Due to the speed of the propagating crack, the indentor is usually still in contact with the flake’s platform before it exits the core.  As the indentor moves obliquely away from the core edge, pulling the flake away with it, a zone of transverse stress can develop across the flake, forcing a bending crack to open along the flake’s length.  The crack initiates at the flake’s dorsal surface and travels towards the ventral surface.  Since the flake is only partly formed at this point, the attached portion ahead of the primary fracture front inhibits the bending at the distal end of the forming flake.  The interaction of the bending force with the propagating crack causes the primary fracture front to divide and propagate in two mostly independent parts.

A ridge or arris starts at the point where this division occurs, resulting in the emergence of a distinctive ‘siret arris’ or ‘split mark’ towards the distal end of the negative flake scar.  Siret fractures are more frequent on flakes struck behind a concavity on the core face because this morphology enhances the bending stress operating on the flake as it forms.  Siret fractures usually occur in hard-hammer percussion flaking but they sometimes occur in soft-hammer percussion and indirect percussion.  They rarely occur in pressure flaking.

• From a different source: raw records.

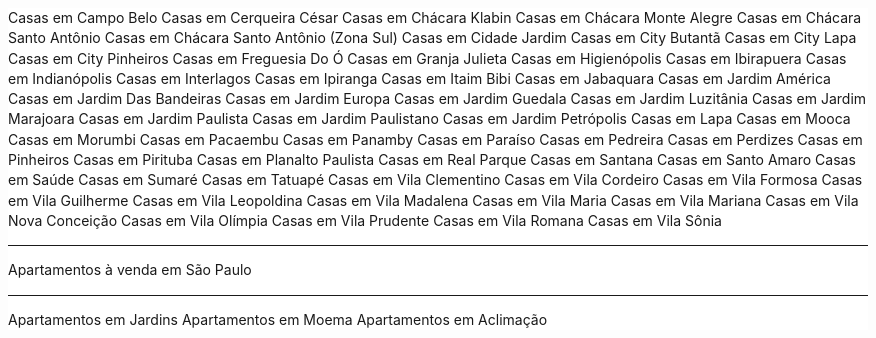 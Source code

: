 Casas em Campo Belo
Casas em Cerqueira César
Casas em Chácara Klabin
Casas em Chácara Monte Alegre
Casas em Chácara Santo Antônio
Casas em Chácara Santo Antônio (Zona Sul)
Casas em Cidade Jardim
Casas em City Butantã
Casas em City Lapa
Casas em City Pinheiros
Casas em Freguesia Do Ó
Casas em Granja Julieta
Casas em Higienópolis
Casas em Ibirapuera
Casas em Indianópolis
Casas em Interlagos
Casas em Ipiranga
Casas em Itaim Bibi
Casas em Jabaquara
Casas em Jardim América
Casas em Jardim Das Bandeiras
Casas em Jardim Europa
Casas em Jardim Guedala
Casas em Jardim Luzitânia
Casas em Jardim Marajoara
Casas em Jardim Paulista
Casas em Jardim Paulistano
Casas em Jardim Petrópolis
Casas em Lapa
Casas em Mooca
Casas em Morumbi
Casas em Pacaembu
Casas em Panamby
Casas em Paraíso
Casas em Pedreira
Casas em Perdizes
Casas em Pinheiros
Casas em Pirituba
Casas em Planalto Paulista
Casas em Real Parque
Casas em Santana
Casas em Santo Amaro
Casas em Saúde
Casas em Sumaré
Casas em Tatuapé
Casas em Vila Clementino
Casas em Vila Cordeiro
Casas em Vila Formosa
Casas em Vila Guilherme
Casas em Vila Leopoldina
Casas em Vila Madalena
Casas em Vila Maria
Casas em Vila Mariana
Casas em Vila Nova Conceição
Casas em Vila Olímpia
Casas em Vila Prudente
Casas em Vila Romana
Casas em Vila Sônia
* * *
Apartamentos à venda em São Paulo
* * *
Apartamentos em Jardins
Apartamentos em Moema
Apartamentos em Aclimação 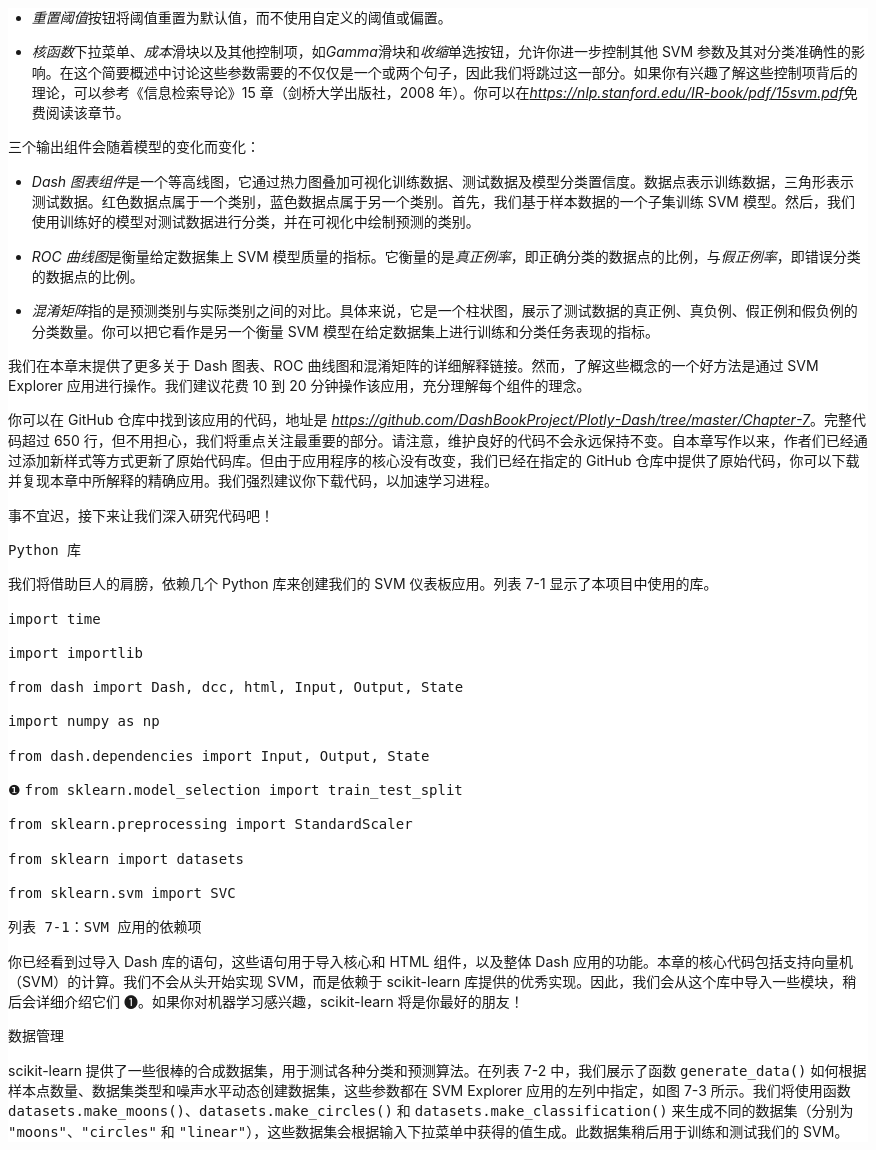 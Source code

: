 +   *重置阈值*按钮将阈值重置为默认值，而不使用自定义的阈值或偏置。

+   *核函数*下拉菜单、*成本*滑块以及其他控制项，如*Gamma*滑块和*收缩*单选按钮，允许你进一步控制其他 SVM 参数及其对分类准确性的影响。在这个简要概述中讨论这些参数需要的不仅仅是一个或两个句子，因此我们将跳过这一部分。如果你有兴趣了解这些控制项背后的理论，可以参考《信息检索导论》15 章（剑桥大学出版社，2008 年）。你可以在[*https://<wbr>nlp<wbr>.stanford<wbr>.edu<wbr>/IR<wbr>-book<wbr>/pdf<wbr>/15svm<wbr>.pdf*](https://nlp.stanford.edu/IR-book/pdf/15svm.pdf)免费阅读该章节。

三个输出组件会随着模型的变化而变化：

+   *Dash 图表组件*是一个等高线图，它通过热力图叠加可视化训练数据、测试数据及模型分类置信度。数据点表示训练数据，三角形表示测试数据。红色数据点属于一个类别，蓝色数据点属于另一个类别。首先，我们基于样本数据的一个子集训练 SVM 模型。然后，我们使用训练好的模型对测试数据进行分类，并在可视化中绘制预测的类别。

+   *ROC 曲线图*是衡量给定数据集上 SVM 模型质量的指标。它衡量的是*真正例率*，即正确分类的数据点的比例，与*假正例率*，即错误分类的数据点的比例。

+   *混淆矩阵*指的是预测类别与实际类别之间的对比。具体来说，它是一个柱状图，展示了测试数据的真正例、真负例、假正例和假负例的分类数量。你可以把它看作是另一个衡量 SVM 模型在给定数据集上进行训练和分类任务表现的指标。

我们在本章末提供了更多关于 Dash <samp class="SANS_TheSansMonoCd_W5Regular_11">图表</samp>、ROC 曲线图和混淆矩阵的详细解释链接。然而，了解这些概念的一个好方法是通过 SVM Explorer 应用进行操作。我们建议花费 10 到 20 分钟操作该应用，充分理解每个组件的理念。

你可以在 GitHub 仓库中找到该应用的代码，地址是 [*https://<wbr>github<wbr>.com<wbr>/DashBookProject<wbr>/Plotly<wbr>-Dash<wbr>/tree<wbr>/master<wbr>/Chapter<wbr>-7*](https://github.com/DashBookProject/Plotly-Dash/tree/master/Chapter-7)。完整代码超过 650 行，但不用担心，我们将重点关注最重要的部分。请注意，维护良好的代码不会永远保持不变。自本章写作以来，作者们已经通过添加新样式等方式更新了原始代码库。但由于应用程序的核心没有改变，我们已经在指定的 GitHub 仓库中提供了原始代码，你可以下载并复现本章中所解释的精确应用。我们强烈建议你下载代码，以加速学习进程。

事不宜迟，接下来让我们深入研究代码吧！

<samp class="SANS_Futura_Std_Bold_Condensed_Oblique_I_11">Python 库</samp>

我们将借助巨人的肩膀，依赖几个 Python 库来创建我们的 SVM 仪表板应用。列表 7-1 显示了本项目中使用的库。

<samp class="SANS_TheSansMonoCd_W5Regular_11">import time</samp>

<samp class="SANS_TheSansMonoCd_W5Regular_11">import importlib</samp>

<samp class="SANS_TheSansMonoCd_W5Regular_11">from dash import Dash, dcc, html, Input, Output, State</samp>

<samp class="SANS_TheSansMonoCd_W5Regular_11">import numpy as np</samp>

<samp class="SANS_TheSansMonoCd_W5Regular_11">from dash.dependencies import Input, Output, State</samp>

❶ <samp class="SANS_TheSansMonoCd_W5Regular_11">from sklearn.model_selection import train_test_split</samp>

<samp class="SANS_TheSansMonoCd_W5Regular_11">from sklearn.preprocessing import StandardScaler</samp>

<samp class="SANS_TheSansMonoCd_W5Regular_11">from sklearn import datasets</samp>

<samp class="SANS_TheSansMonoCd_W5Regular_11">from sklearn.svm import SVC</samp>

<samp class="SANS_Futura_Std_Book_Oblique_I_11">列表 7-1：SVM 应用的依赖项</samp>

你已经看到过导入 Dash 库的语句，这些语句用于导入核心和 HTML 组件，以及整体 Dash 应用的功能。本章的核心代码包括支持向量机（SVM）的计算。我们不会从头开始实现 SVM，而是依赖于 scikit-learn 库提供的优秀实现。因此，我们会从这个库中导入一些模块，稍后会详细介绍它们 ❶。如果你对机器学习感兴趣，scikit-learn 将是你最好的朋友！

<samp class="SANS_Futura_Std_Bold_Condensed_Oblique_I_11">数据管理</samp>

scikit-learn 提供了一些很棒的合成数据集，用于测试各种分类和预测算法。在列表 7-2 中，我们展示了函数 <samp class="SANS_TheSansMonoCd_W5Regular_11">generate_data()</samp> 如何根据样本点数量、数据集类型和噪声水平动态创建数据集，这些参数都在 SVM Explorer 应用的左列中指定，如图 7-3 所示。我们将使用函数 <samp class="SANS_TheSansMonoCd_W5Regular_11">datasets.make_moons()</samp>、<samp class="SANS_TheSansMonoCd_W5Regular_11">datasets.make_circles()</samp> 和 <samp class="SANS_TheSansMonoCd_W5Regular_11">datasets.make_classification()</samp> 来生成不同的数据集（分别为 <samp class="SANS_TheSansMonoCd_W5Regular_11">"moons"</samp>、<samp class="SANS_TheSansMonoCd_W5Regular_11">"circles"</samp> 和 <samp class="SANS_TheSansMonoCd_W5Regular_11">"linear"</samp>），这些数据集会根据输入下拉菜单中获得的值生成。此数据集稍后用于训练和测试我们的 SVM。
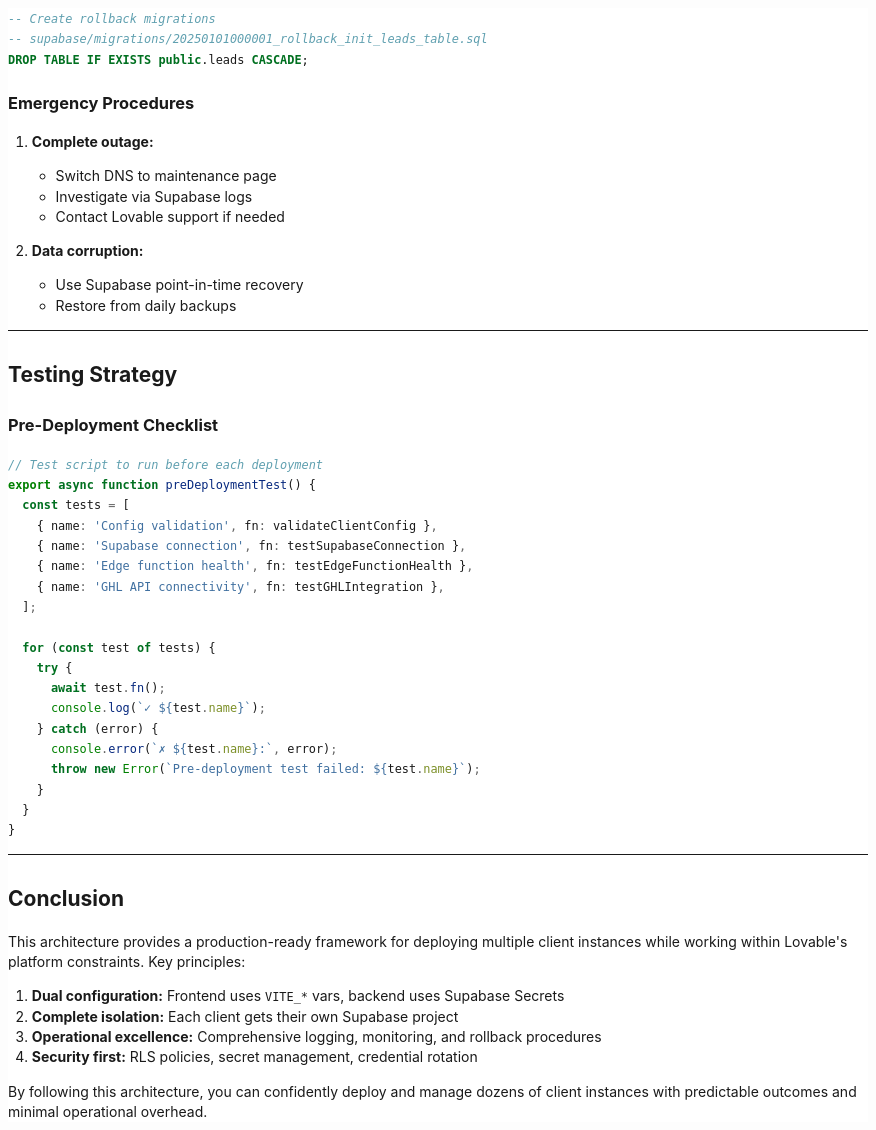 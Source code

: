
```sql
-- Create rollback migrations
-- supabase/migrations/20250101000001_rollback_init_leads_table.sql
DROP TABLE IF EXISTS public.leads CASCADE;
```

### Emergency Procedures

1. **Complete outage:**
   - Switch DNS to maintenance page
   - Investigate via Supabase logs
   - Contact Lovable support if needed

2. **Data corruption:**
   - Use Supabase point-in-time recovery
   - Restore from daily backups

---

## Testing Strategy

### Pre-Deployment Checklist

```typescript
// Test script to run before each deployment
export async function preDeploymentTest() {
  const tests = [
    { name: 'Config validation', fn: validateClientConfig },
    { name: 'Supabase connection', fn: testSupabaseConnection },
    { name: 'Edge function health', fn: testEdgeFunctionHealth },
    { name: 'GHL API connectivity', fn: testGHLIntegration },
  ];

  for (const test of tests) {
    try {
      await test.fn();
      console.log(`✓ ${test.name}`);
    } catch (error) {
      console.error(`✗ ${test.name}:`, error);
      throw new Error(`Pre-deployment test failed: ${test.name}`);
    }
  }
}
```

---

## Conclusion

This architecture provides a production-ready framework for deploying multiple client instances while working within Lovable's platform constraints. Key principles:

1. **Dual configuration:** Frontend uses `VITE_*` vars, backend uses Supabase Secrets
2. **Complete isolation:** Each client gets their own Supabase project
3. **Operational excellence:** Comprehensive logging, monitoring, and rollback procedures
4. **Security first:** RLS policies, secret management, credential rotation

By following this architecture, you can confidently deploy and manage dozens of client instances with predictable outcomes and minimal operational overhead.

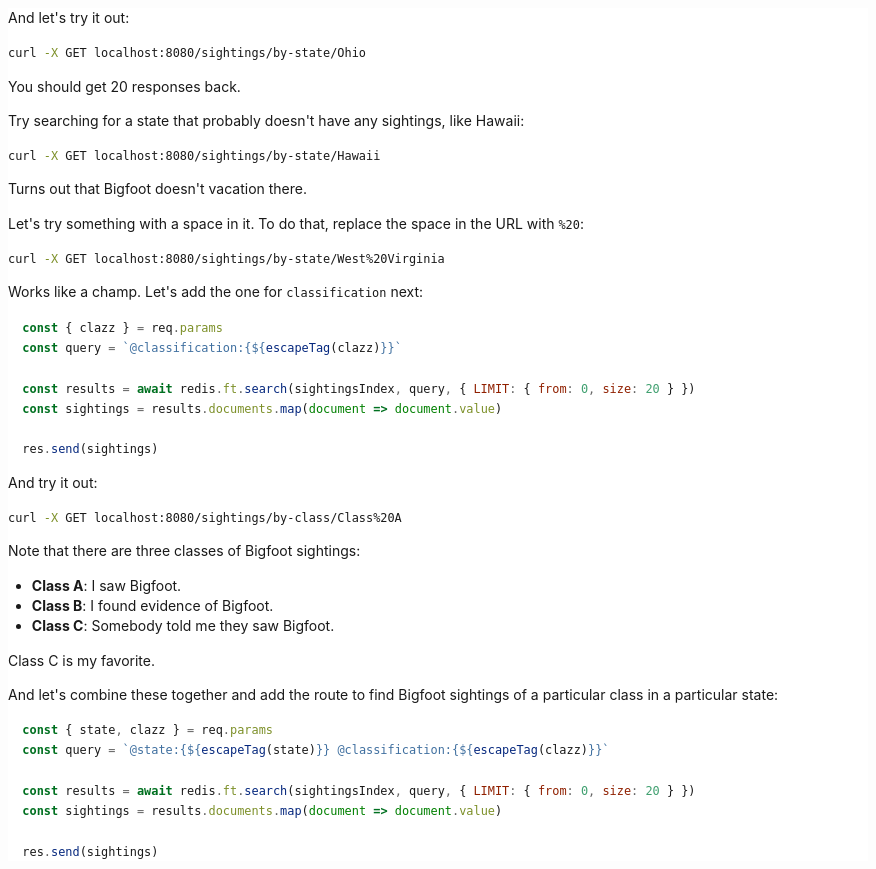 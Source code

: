 And let's try it out:

```bash
curl -X GET localhost:8080/sightings/by-state/Ohio
```

You should get 20 responses back.

Try searching for a state that probably doesn't have any sightings, like Hawaii:

```bash
curl -X GET localhost:8080/sightings/by-state/Hawaii
```

Turns out that Bigfoot doesn't vacation there.

Let's try something with a space in it. To do that, replace the space in the URL with `%20`:

```bash
curl -X GET localhost:8080/sightings/by-state/West%20Virginia
```

Works like a champ. Let's add the one for `classification` next:

```javascript
  const { clazz } = req.params
  const query = `@classification:{${escapeTag(clazz)}}`

  const results = await redis.ft.search(sightingsIndex, query, { LIMIT: { from: 0, size: 20 } })
  const sightings = results.documents.map(document => document.value)

  res.send(sightings)
```

And try it out:

```bash
curl -X GET localhost:8080/sightings/by-class/Class%20A
```

Note that there are three classes of Bigfoot sightings:

- **Class A**: I saw Bigfoot.
- **Class B**: I found evidence of Bigfoot.
- **Class C**: Somebody told me they saw Bigfoot.

Class C is my favorite.

And let's combine these together and add the route to find Bigfoot sightings of a particular class in a particular state:

```javascript
  const { state, clazz } = req.params
  const query = `@state:{${escapeTag(state)}} @classification:{${escapeTag(clazz)}}`

  const results = await redis.ft.search(sightingsIndex, query, { LIMIT: { from: 0, size: 20 } })
  const sightings = results.documents.map(document => document.value)

  res.send(sightings)
```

Flakes split by siret fractures are generally considered evidence of stone-flaking mistakes by archaeologists, although siret-fractured flakes were used in prehistory as naturally-backed knives; the right-angle siret fracture surface protected the fingers from cuts.  An example was recovered from the Lower Palaeolithic site of Marathousa 1 in Greece, dating to ca. 400,000-500,000 BP.  The split siret surface can also serve as a platform for striking elongated blanks from the edges of the flake, as seen in Australian microlith assemblages.